You might get the opportunity to tell from their behaviour. The males circle the females during ‘courtship’ whilst the female is within the ‘circle’ and turns round and round, huffing as she goes, so that her face is roughly facing his and he is unable to get to the rear of her. This circling and huffing can continue for hours. It sometimes makes you wonder how they ever manage to produce any hoglets with all the time they waste circling!
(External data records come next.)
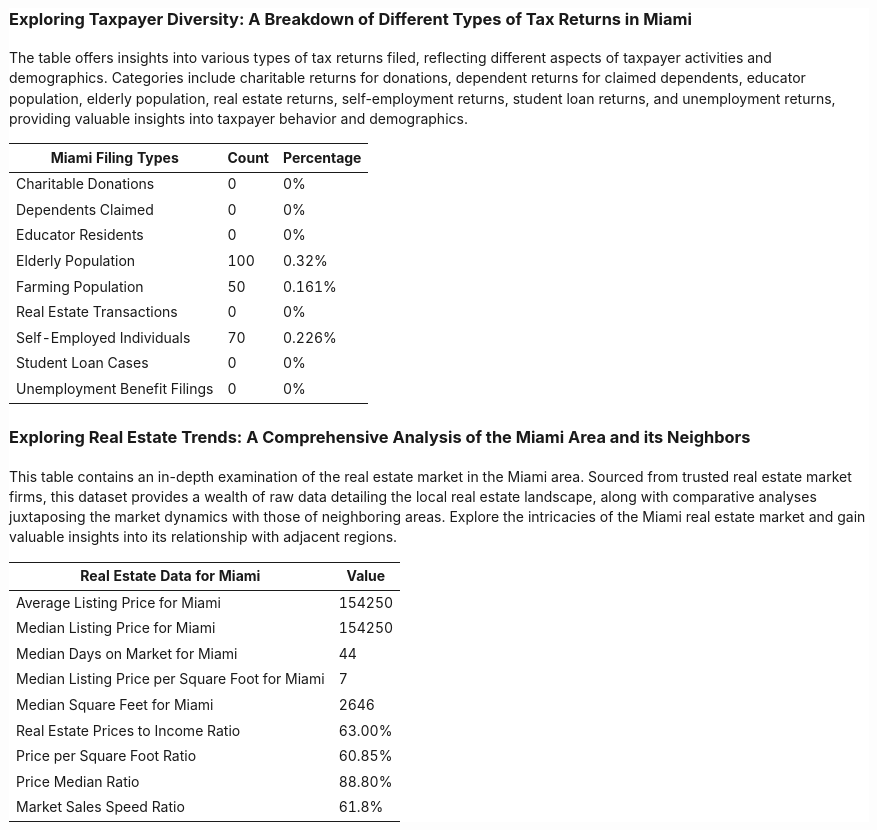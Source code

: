 ### Exploring Taxpayer Diversity: A Breakdown of Different Types of Tax Returns in Miami

The table offers insights into various types of tax returns filed, reflecting different aspects of taxpayer activities and demographics. Categories include charitable returns for donations, dependent returns for claimed dependents, educator population, elderly population, real estate returns, self-employment returns, student loan returns, and unemployment returns, providing valuable insights into taxpayer behavior and demographics.

| Miami Filing Types                    | Count | Percentage |
|--------------------------------------|-------|------------|
| Charitable Donations                 | 0 | 0% |
| Dependents Claimed                   | 0 | 0% |
| Educator Residents                   | 0 | 0% |
| Elderly Population                   | 100 | 0.32% |
| Farming Population                   | 50 | 0.161% |
| Real Estate Transactions             | 0 | 0% |
| Self-Employed Individuals            | 70 | 0.226% |
| Student Loan Cases                   | 0 | 0% |
| Unemployment Benefit Filings         | 0 | 0% |

### Exploring Real Estate Trends: A Comprehensive Analysis of the Miami Area and its Neighbors

This table contains an in-depth examination of the real estate market in the Miami area. Sourced from trusted real estate market firms, this dataset provides a wealth of raw data detailing the local real estate landscape, along with comparative analyses juxtaposing the market dynamics with those of neighboring areas. Explore the intricacies of the Miami real estate market and gain valuable insights into its relationship with adjacent regions.


| Real Estate Data for Miami                       | Value    |
|------------------------------------------------|----------|
| Average Listing Price for Miami               | 154250 |
| Median Listing Price for Miami                | 154250 |
| Median Days on Market for Miami               | 44 |
| Median Listing Price per Square Foot for Miami| 7 |
| Median Square Feet for Miami                  | 2646 |
| Real Estate Prices to Income Ratio           | 63.00% |
| Price per Square Foot Ratio                  | 60.85% |
| Price Median Ratio                           | 88.80% |
| Market Sales Speed Ratio                     | 61.8% |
Mature females often start the circling process with a pitter patter of their feet (sometimes described as looking a bit like jig) and tend to go backwards. They huff at the same time, usually in time to the jigging. You can often hear the huffing from a fair way off and that is the sound people often used to hear before ever seeing any hogs, and wonder what what on earth it was.
The males tend to be more aggressive and roll each other up if they meet. They don’t normally roll up a female except very rarely, seemingly by mistake. The females might on occasion nudge males or other females, but not usually anywhere near as roughly as the males will. Some of that might depend a bit on the character of individual hedgehogs.
The males tend to return from hibernation earlier than the females, so that you might find that most of those around earlier in the year are males.
I hope you find some of that helpful. It can be fascinating once you start to recognise individual hedgehogs by their natural markings.
Good luck and happy hog watching!12th May 2020 at 9:03 am #23046
Thanks Nic Thats most useful. I will try and be more observant. I will reposition the feeding bowl so they face the camera when they feed.